西日本唯一のシャチショーを実施する「オルカスタジアム」のイメージ(神戸市発表資料)
西日本唯一のシャチショーを実施する「オルカスタジアム」のイメージ(神戸市発表資料)
2019年3月に42歳となり、世界最高齢記録を更新中のロングノーズガー(写真提供:須磨海浜水族園)
2019年3月に42歳となり、世界最高齢記録を更新中のロングノーズガー(写真提供:須磨海浜水族園)

 一方、次点となった現在のスマスイは、42歳という世界最高齢記録を更新中のロングノーズガーをはじめとする貴重な淡水魚など、600種13000点に及ぶ生物の飼育実績は十分で、ほかにも傷ついたウミガメを救う人工ヒレの開発など学術研究にも盛んに取り組んでいる。

 しかしながら公表されたコンペの結果を見ると、一体的な再整備のうち、水族館施設に対する評価は配点110点に対し、優先事業者85.8点、次点者66.2点。老朽化が進む建物ながら、ソフトに工夫を重ねることで来園者の下降曲線を食い止め、長年に渡って市民に愛され続けたスマスイが大差で下回る評価を受けた提案とは一体どのような内容だったのかを知りたいものであるが、神戸市は次点者の提案内容を公表していない。

 新水族館の再整備でシャチのショーとともに注目を浴びているのが、その入場料だ。現在のスマスイは大人1300円、小中学生500円。それに対し、新水族館は大人3100円、小中学生1800円。シャチの飼育のみが入場料決定の要因ではないだろうが、金額面だけで言うと、何度も気軽に訪れることができる地域の社会教育施設として適切な金額とは言いがたい。しかし優先事業者決定後の神戸市会経済港湾委員会では、経済観光局の幹部が答弁に立ち「施設規模からすると妥当な金額だ」と繰り返した。

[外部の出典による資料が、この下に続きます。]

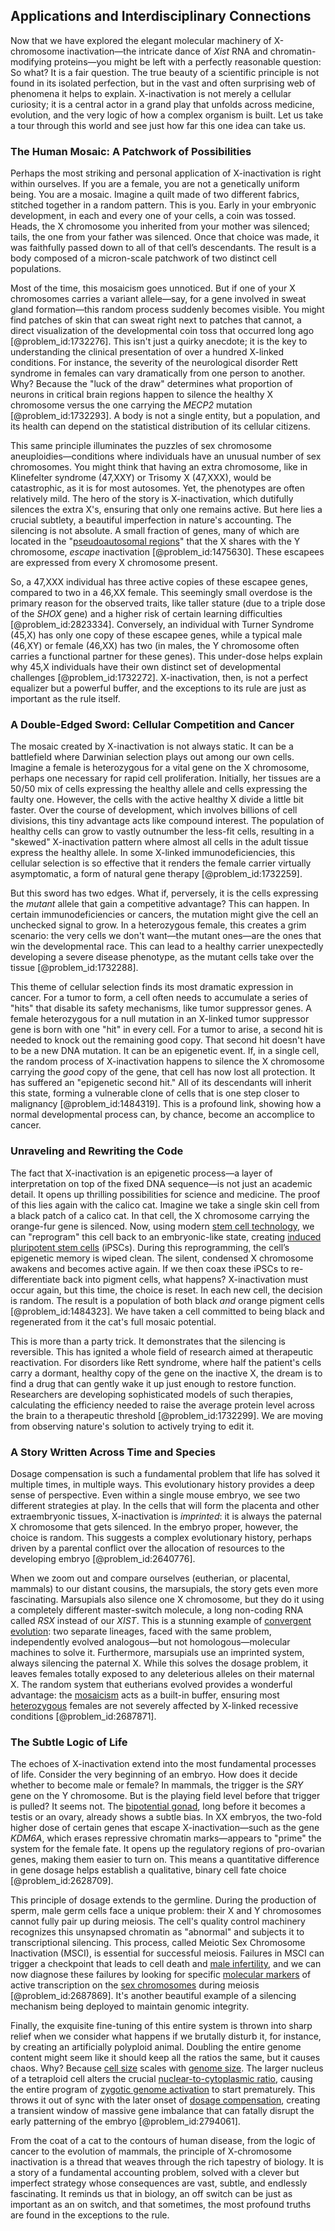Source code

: ## Applications and Interdisciplinary Connections

Now that we have explored the elegant molecular machinery of X-chromosome inactivation—the intricate dance of _Xist_ RNA and chromatin-modifying proteins—you might be left with a perfectly reasonable question: So what? It is a fair question. The true beauty of a scientific principle is not found in its isolated perfection, but in the vast and often surprising web of phenomena it helps to explain. X-inactivation is not merely a cellular curiosity; it is a central actor in a grand play that unfolds across medicine, evolution, and the very logic of how a complex organism is built. Let us take a tour through this world and see just how far this one idea can take us.

### The Human Mosaic: A Patchwork of Possibilities

Perhaps the most striking and personal application of X-inactivation is right within ourselves. If you are a female, you are not a genetically uniform being. You are a mosaic. Imagine a quilt made of two different fabrics, stitched together in a random pattern. This is you. Early in your embryonic development, in each and every one of your cells, a coin was tossed. Heads, the X chromosome you inherited from your mother was silenced; tails, the one from your father was silenced. Once that choice was made, it was faithfully passed down to all of that cell’s descendants. The result is a body composed of a micron-scale patchwork of two distinct cell populations.

Most of the time, this mosaicism goes unnoticed. But if one of your X chromosomes carries a variant allele—say, for a gene involved in sweat gland formation—this random process suddenly becomes visible. You might find patches of skin that can sweat right next to patches that cannot, a direct visualization of the developmental coin toss that occurred long ago [@problem_id:1732276]. This isn't just a quirky anecdote; it is the key to understanding the clinical presentation of over a hundred X-linked conditions. For instance, the severity of the neurological disorder Rett syndrome in females can vary dramatically from one person to another. Why? Because the "luck of the draw" determines what proportion of neurons in critical brain regions happen to silence the healthy X chromosome versus the one carrying the _MECP2_ mutation [@problem_id:1732293]. A body is not a single entity, but a population, and its health can depend on the statistical distribution of its cellular citizens.

This same principle illuminates the puzzles of sex chromosome aneuploidies—conditions where individuals have an unusual number of sex chromosomes. You might think that having an extra chromosome, like in Klinefelter syndrome (47,XXY) or Trisomy X (47,XXX), would be catastrophic, as it is for most autosomes. Yet, the phenotypes are often relatively mild. The hero of the story is X-inactivation, which dutifully silences the extra X's, ensuring that only one remains active. But here lies a crucial subtlety, a beautiful imperfection in nature's accounting. The silencing is not absolute. A small fraction of genes, many of which are located in the "[pseudoautosomal regions](@article_id:172002)" that the X shares with the Y chromosome, *escape* inactivation [@problem_id:1475630]. These escapees are expressed from every X chromosome present.

So, a 47,XXX individual has three active copies of these escapee genes, compared to two in a 46,XX female. This seemingly small overdose is the primary reason for the observed traits, like taller stature (due to a triple dose of the _SHOX_ gene) and a higher risk of certain learning difficulties [@problem_id:2823334]. Conversely, an individual with Turner Syndrome (45,X) has only one copy of these escapee genes, while a typical male (46,XY) or female (46,XX) has two (in males, the Y chromosome often carries a functional partner for these genes). This under-dose helps explain why 45,X individuals have their own distinct set of developmental challenges [@problem_id:1732272]. X-inactivation, then, is not a perfect equalizer but a powerful buffer, and the exceptions to its rule are just as important as the rule itself.

### A Double-Edged Sword: Cellular Competition and Cancer

The mosaic created by X-inactivation is not always static. It can be a battlefield where Darwinian selection plays out among our own cells. Imagine a female is heterozygous for a vital gene on the X chromosome, perhaps one necessary for rapid cell proliferation. Initially, her tissues are a 50/50 mix of cells expressing the healthy allele and cells expressing the faulty one. However, the cells with the active healthy X divide a little bit faster. Over the course of development, which involves billions of cell divisions, this tiny advantage acts like compound interest. The population of healthy cells can grow to vastly outnumber the less-fit cells, resulting in a "skewed" X-inactivation pattern where almost all cells in the adult tissue express the healthy allele. In some X-linked immunodeficiencies, this cellular selection is so effective that it renders the female carrier virtually asymptomatic, a form of natural gene therapy [@problem_id:1732259].

But this sword has two edges. What if, perversely, it is the cells expressing the *mutant* allele that gain a competitive advantage? This can happen. In certain immunodeficiencies or cancers, the mutation might give the cell an unchecked signal to grow. In a heterozygous female, this creates a grim scenario: the very cells we don't want—the mutant ones—are the ones that win the developmental race. This can lead to a healthy carrier unexpectedly developing a severe disease phenotype, as the mutant cells take over the tissue [@problem_id:1732288].

This theme of cellular selection finds its most dramatic expression in cancer. For a tumor to form, a cell often needs to accumulate a series of "hits" that disable its safety mechanisms, like tumor suppressor genes. A female heterozygous for a null mutation in an X-linked tumor suppressor gene is born with one "hit" in every cell. For a tumor to arise, a second hit is needed to knock out the remaining good copy. That second hit doesn't have to be a new DNA mutation. It can be an epigenetic event. If, in a single cell, the random process of X-inactivation happens to silence the X chromosome carrying the *good* copy of the gene, that cell has now lost all protection. It has suffered an "epigenetic second hit." All of its descendants will inherit this state, forming a vulnerable clone of cells that is one step closer to malignancy [@problem_id:1484319]. This is a profound link, showing how a normal developmental process can, by chance, become an accomplice to cancer.

### Unraveling and Rewriting the Code

The fact that X-inactivation is an epigenetic process—a layer of interpretation on top of the fixed DNA sequence—is not just an academic detail. It opens up thrilling possibilities for science and medicine. The proof of this lies again with the calico cat. Imagine we take a single skin cell from a black patch of a calico cat. In that cell, the X chromosome carrying the orange-fur gene is silenced. Now, using modern [stem cell technology](@article_id:202336), we can "reprogram" this cell back to an embryonic-like state, creating [induced pluripotent stem cells](@article_id:264497) (iPSCs). During this reprogramming, the cell’s epigenetic memory is wiped clean. The silent, condensed X chromosome awakens and becomes active again. If we then coax these iPSCs to re-differentiate back into pigment cells, what happens? X-inactivation must occur again, but this time, the choice is reset. In each new cell, the decision is random. The result is a population of both black *and* orange pigment cells [@problem_id:1484323]. We have taken a cell committed to being black and regenerated from it the cat's full mosaic potential.

This is more than a party trick. It demonstrates that the silencing is reversible. This has ignited a whole field of research aimed at therapeutic reactivation. For disorders like Rett syndrome, where half the patient's cells carry a dormant, healthy copy of the gene on the inactive X, the dream is to find a drug that can gently wake it up just enough to restore function. Researchers are developing sophisticated models of such therapies, calculating the efficiency needed to raise the average protein level across the brain to a therapeutic threshold [@problem_id:1732299]. We are moving from observing nature's solution to actively trying to edit it.

### A Story Written Across Time and Species

Dosage compensation is such a fundamental problem that life has solved it multiple times, in multiple ways. This evolutionary history provides a deep sense of perspective. Even within a single mouse embryo, we see two different strategies at play. In the cells that will form the placenta and other extraembryonic tissues, X-inactivation is *imprinted*: it is always the paternal X chromosome that gets silenced. In the embryo proper, however, the choice is random. This suggests a complex evolutionary history, perhaps driven by a parental conflict over the allocation of resources to the developing embryo [@problem_id:2640776].

When we zoom out and compare ourselves (eutherian, or placental, mammals) to our distant cousins, the marsupials, the story gets even more fascinating. Marsupials also silence one X chromosome, but they do it using a completely different master-switch molecule, a long non-coding RNA called _RSX_ instead of our _XIST_. This is a stunning example of [convergent evolution](@article_id:142947): two separate lineages, faced with the same problem, independently evolved analogous—but not homologous—molecular machines to solve it. Furthermore, marsupials use an imprinted system, always silencing the paternal X. While this solves the dosage problem, it leaves females totally exposed to any deleterious alleles on their maternal X. The random system that eutherians evolved provides a wonderful advantage: the [mosaicism](@article_id:263860) acts as a built-in buffer, ensuring most [heterozygous](@article_id:276470) females are not severely affected by X-linked recessive conditions [@problem_id:2687871].

### The Subtle Logic of Life

The echoes of X-inactivation extend into the most fundamental processes of life. Consider the very beginning of an embryo. How does it decide whether to become male or female? In mammals, the trigger is the _SRY_ gene on the Y chromosome. But is the playing field level before that trigger is pulled? It seems not. The [bipotential gonad](@article_id:268358), long before it becomes a testis or an ovary, already shows a subtle bias. In XX embryos, the two-fold higher dose of certain genes that escape X-inactivation—such as the gene _KDM6A_, which erases repressive chromatin marks—appears to "prime" the system for the female fate. It opens up the regulatory regions of pro-ovarian genes, making them easier to turn on. This means a quantitative difference in gene dosage helps establish a qualitative, binary cell fate choice [@problem_id:2628709].

This principle of dosage extends to the germline. During the production of sperm, male germ cells face a unique problem: their X and Y chromosomes cannot fully pair up during meiosis. The cell's quality control machinery recognizes this unsynapsed chromatin as "abnormal" and subjects it to transcriptional silencing. This process, called Meiotic Sex Chromosome Inactivation (MSCI), is essential for successful meiosis. Failures in MSCI can trigger a checkpoint that leads to cell death and [male infertility](@article_id:149324), and we can now diagnose these failures by looking for specific [molecular markers](@article_id:171860) of active transcription on the [sex chromosomes](@article_id:168725) during meiosis [@problem_id:2687869]. It's another beautiful example of a silencing mechanism being deployed to maintain genomic integrity.

Finally, the exquisite fine-tuning of this entire system is thrown into sharp relief when we consider what happens if we brutally disturb it, for instance, by creating an artificially polyploid animal. Doubling the entire genome content might seem like it should keep all the ratios the same, but it causes chaos. Why? Because [cell size](@article_id:138585) scales with [genome size](@article_id:273635). The larger nucleus of a tetraploid cell alters the crucial [nuclear-to-cytoplasmic ratio](@article_id:264054), causing the entire program of [zygotic genome activation](@article_id:186868) to start prematurely. This throws it out of sync with the later onset of [dosage compensation](@article_id:148997), creating a transient window of massive gene imbalance that can fatally disrupt the early patterning of the embryo [@problem_id:2794061].

From the coat of a cat to the contours of human disease, from the logic of cancer to the evolution of mammals, the principle of X-chromosome inactivation is a thread that weaves through the rich tapestry of biology. It is a story of a fundamental accounting problem, solved with a clever but imperfect strategy whose consequences are vast, subtle, and endlessly fascinating. It reminds us that in biology, an off switch can be just as important as an on switch, and that sometimes, the most profound truths are found in the exceptions to the rule.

 オープンから60年以上の歴史を刻む市民の水族館を廃止するにあたり、シャチが跳ぶ派手な施設で観光客の呼び込みに力を入れるべきか、はたまた現在の系譜を継ぐ水族園で人々の暮らしと教育の中にあるべきか、市民に議論の余地がないことは問題だ。総事業費370億円、2024年3月開業予定。民設民営の施設になるとはいえ、土地は引き続き神戸市のものであり、神戸市民の財産をどのように活用するのか、優先事業者が決定事業者となる前に開かれた議論を期待したい。